[[ Dataset records open ]]

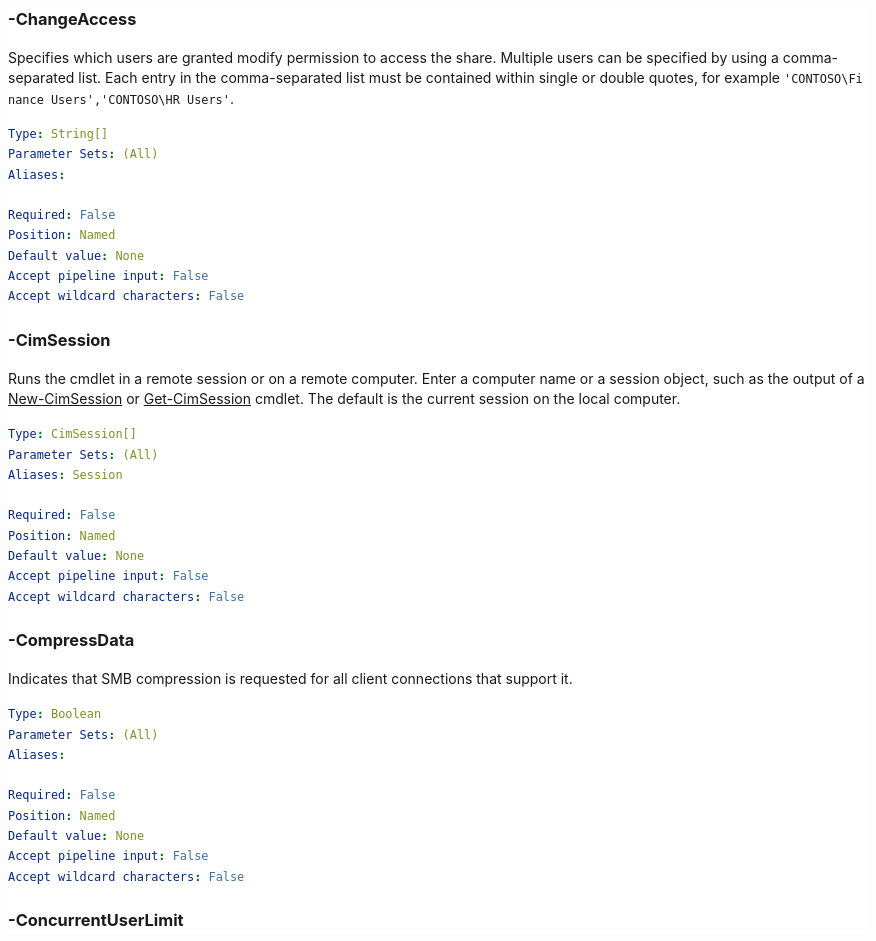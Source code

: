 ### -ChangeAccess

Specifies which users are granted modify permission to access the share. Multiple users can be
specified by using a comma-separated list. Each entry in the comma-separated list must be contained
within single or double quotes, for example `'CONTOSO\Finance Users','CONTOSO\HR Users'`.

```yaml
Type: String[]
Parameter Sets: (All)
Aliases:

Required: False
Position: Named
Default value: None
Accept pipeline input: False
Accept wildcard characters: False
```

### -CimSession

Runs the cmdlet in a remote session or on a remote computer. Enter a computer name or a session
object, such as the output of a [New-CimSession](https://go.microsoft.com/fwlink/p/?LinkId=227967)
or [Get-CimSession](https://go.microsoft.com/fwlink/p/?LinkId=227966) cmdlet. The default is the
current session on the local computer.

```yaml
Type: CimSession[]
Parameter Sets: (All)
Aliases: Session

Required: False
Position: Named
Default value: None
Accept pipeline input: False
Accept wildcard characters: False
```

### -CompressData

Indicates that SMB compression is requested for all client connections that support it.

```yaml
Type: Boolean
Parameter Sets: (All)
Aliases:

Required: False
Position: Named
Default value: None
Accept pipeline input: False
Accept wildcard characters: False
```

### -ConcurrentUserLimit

[[ Dataset records closed ]]
[[ Dataset records open ]]

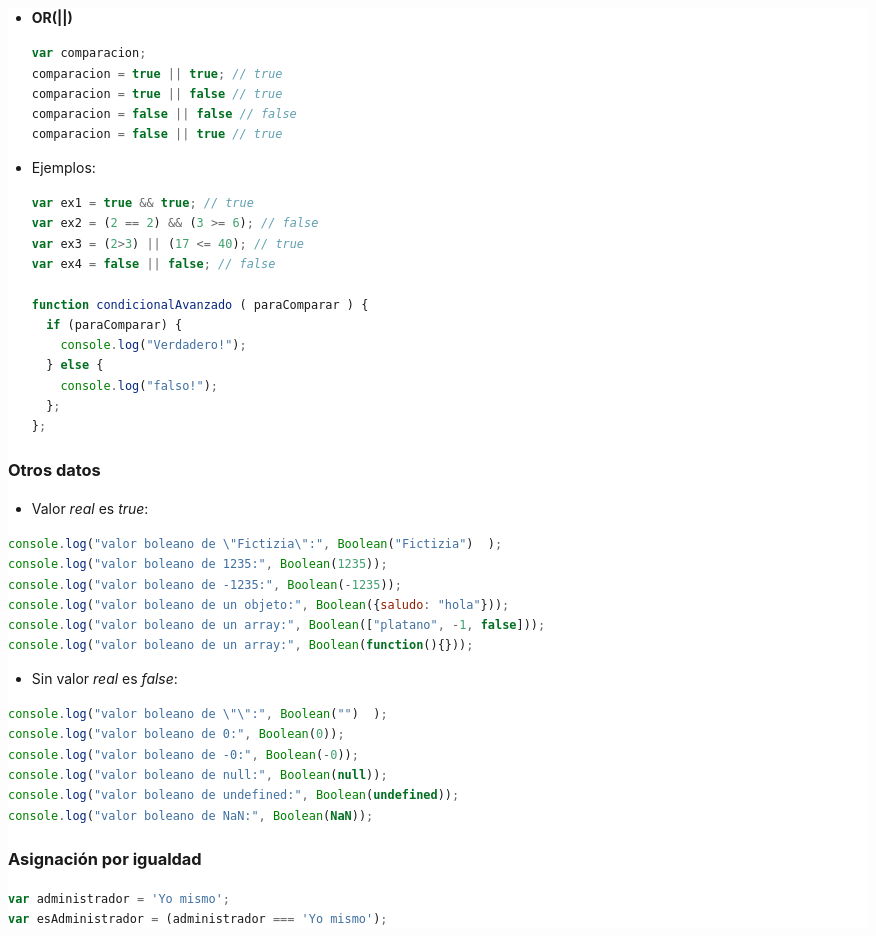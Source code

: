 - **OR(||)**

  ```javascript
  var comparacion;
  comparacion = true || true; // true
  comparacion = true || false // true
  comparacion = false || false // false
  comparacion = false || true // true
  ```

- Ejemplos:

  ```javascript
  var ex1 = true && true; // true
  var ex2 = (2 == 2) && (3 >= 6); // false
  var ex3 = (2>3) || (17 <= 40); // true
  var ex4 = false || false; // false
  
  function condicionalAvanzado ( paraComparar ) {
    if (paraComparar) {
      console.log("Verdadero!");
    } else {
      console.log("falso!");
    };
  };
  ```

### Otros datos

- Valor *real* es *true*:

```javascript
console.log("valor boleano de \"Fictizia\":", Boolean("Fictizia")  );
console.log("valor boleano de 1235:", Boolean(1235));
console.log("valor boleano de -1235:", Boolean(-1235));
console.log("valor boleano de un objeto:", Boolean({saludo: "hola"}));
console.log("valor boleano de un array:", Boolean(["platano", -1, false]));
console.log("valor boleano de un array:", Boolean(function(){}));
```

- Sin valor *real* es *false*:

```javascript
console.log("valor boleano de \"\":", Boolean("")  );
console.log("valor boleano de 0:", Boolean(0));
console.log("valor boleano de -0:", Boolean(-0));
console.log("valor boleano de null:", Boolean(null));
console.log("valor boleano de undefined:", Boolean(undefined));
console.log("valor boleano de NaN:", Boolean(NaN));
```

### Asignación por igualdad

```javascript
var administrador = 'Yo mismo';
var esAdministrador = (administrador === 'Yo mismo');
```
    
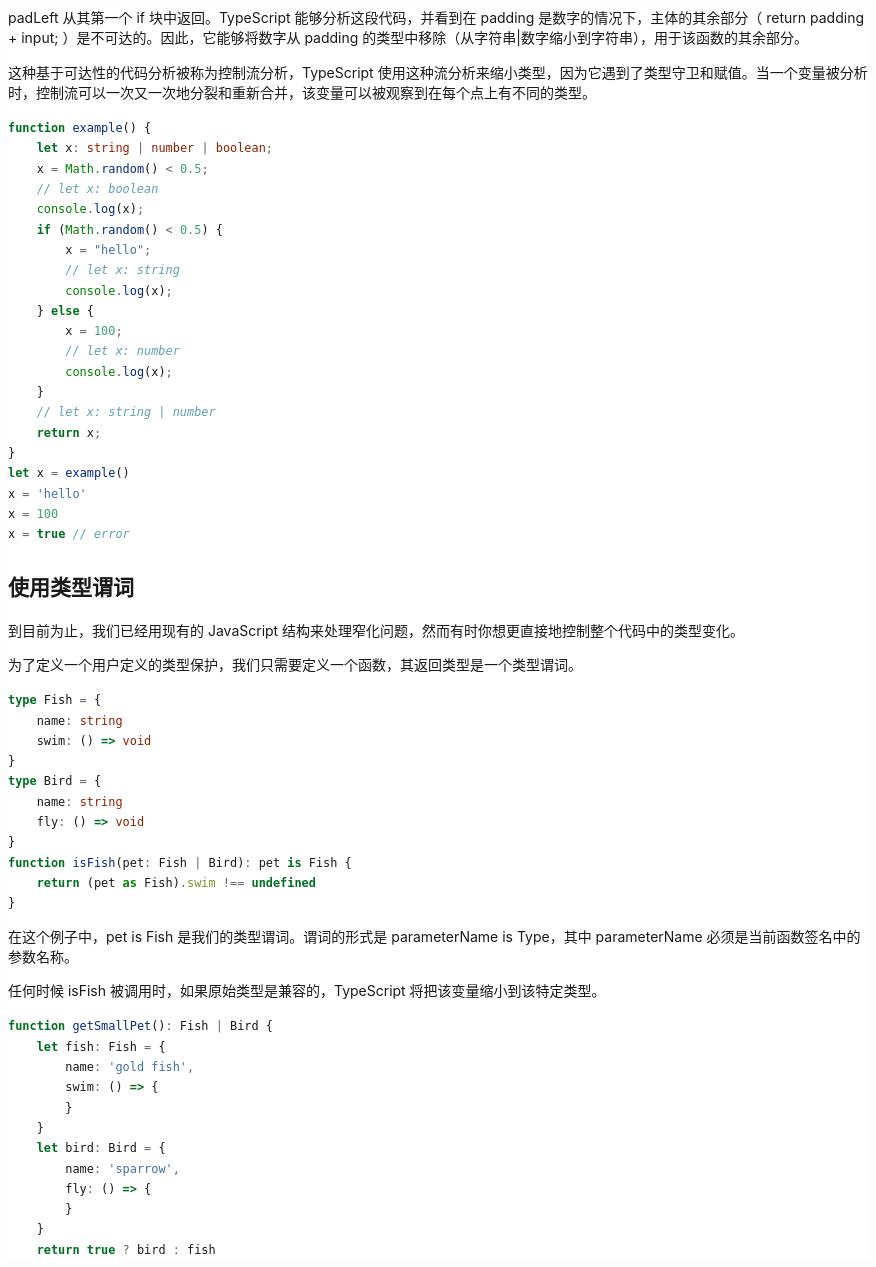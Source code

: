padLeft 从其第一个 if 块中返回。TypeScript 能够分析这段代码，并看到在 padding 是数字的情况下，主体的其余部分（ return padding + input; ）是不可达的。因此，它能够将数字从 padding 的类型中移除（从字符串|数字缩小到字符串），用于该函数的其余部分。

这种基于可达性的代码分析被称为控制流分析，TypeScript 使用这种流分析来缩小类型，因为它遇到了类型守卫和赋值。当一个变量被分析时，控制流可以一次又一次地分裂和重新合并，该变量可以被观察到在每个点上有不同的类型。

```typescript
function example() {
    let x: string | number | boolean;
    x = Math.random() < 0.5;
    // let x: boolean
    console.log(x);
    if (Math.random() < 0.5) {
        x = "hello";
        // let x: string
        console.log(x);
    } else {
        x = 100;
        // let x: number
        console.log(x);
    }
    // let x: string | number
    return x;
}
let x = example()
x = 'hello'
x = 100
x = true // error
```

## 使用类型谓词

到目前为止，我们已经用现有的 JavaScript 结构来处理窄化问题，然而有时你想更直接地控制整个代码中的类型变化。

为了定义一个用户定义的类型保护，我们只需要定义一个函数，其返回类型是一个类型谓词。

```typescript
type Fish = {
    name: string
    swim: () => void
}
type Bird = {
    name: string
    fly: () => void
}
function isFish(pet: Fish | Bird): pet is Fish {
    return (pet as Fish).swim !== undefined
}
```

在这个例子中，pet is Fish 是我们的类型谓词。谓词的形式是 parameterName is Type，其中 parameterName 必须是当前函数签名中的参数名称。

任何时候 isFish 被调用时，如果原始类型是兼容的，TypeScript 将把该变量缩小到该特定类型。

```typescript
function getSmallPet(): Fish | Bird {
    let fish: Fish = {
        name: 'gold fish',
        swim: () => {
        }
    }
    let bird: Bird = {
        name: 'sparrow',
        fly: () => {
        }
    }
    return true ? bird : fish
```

[[ Dataset records closed ]]

## [Your goal]
Go through the data, and copy each line in which the word "comparacion" appears.

## [Output for this exercise]
  var comparacion;
  comparacion = true || true; // true
  comparacion = true || false // true
  comparacion = false || false // false
  comparacion = false || true // true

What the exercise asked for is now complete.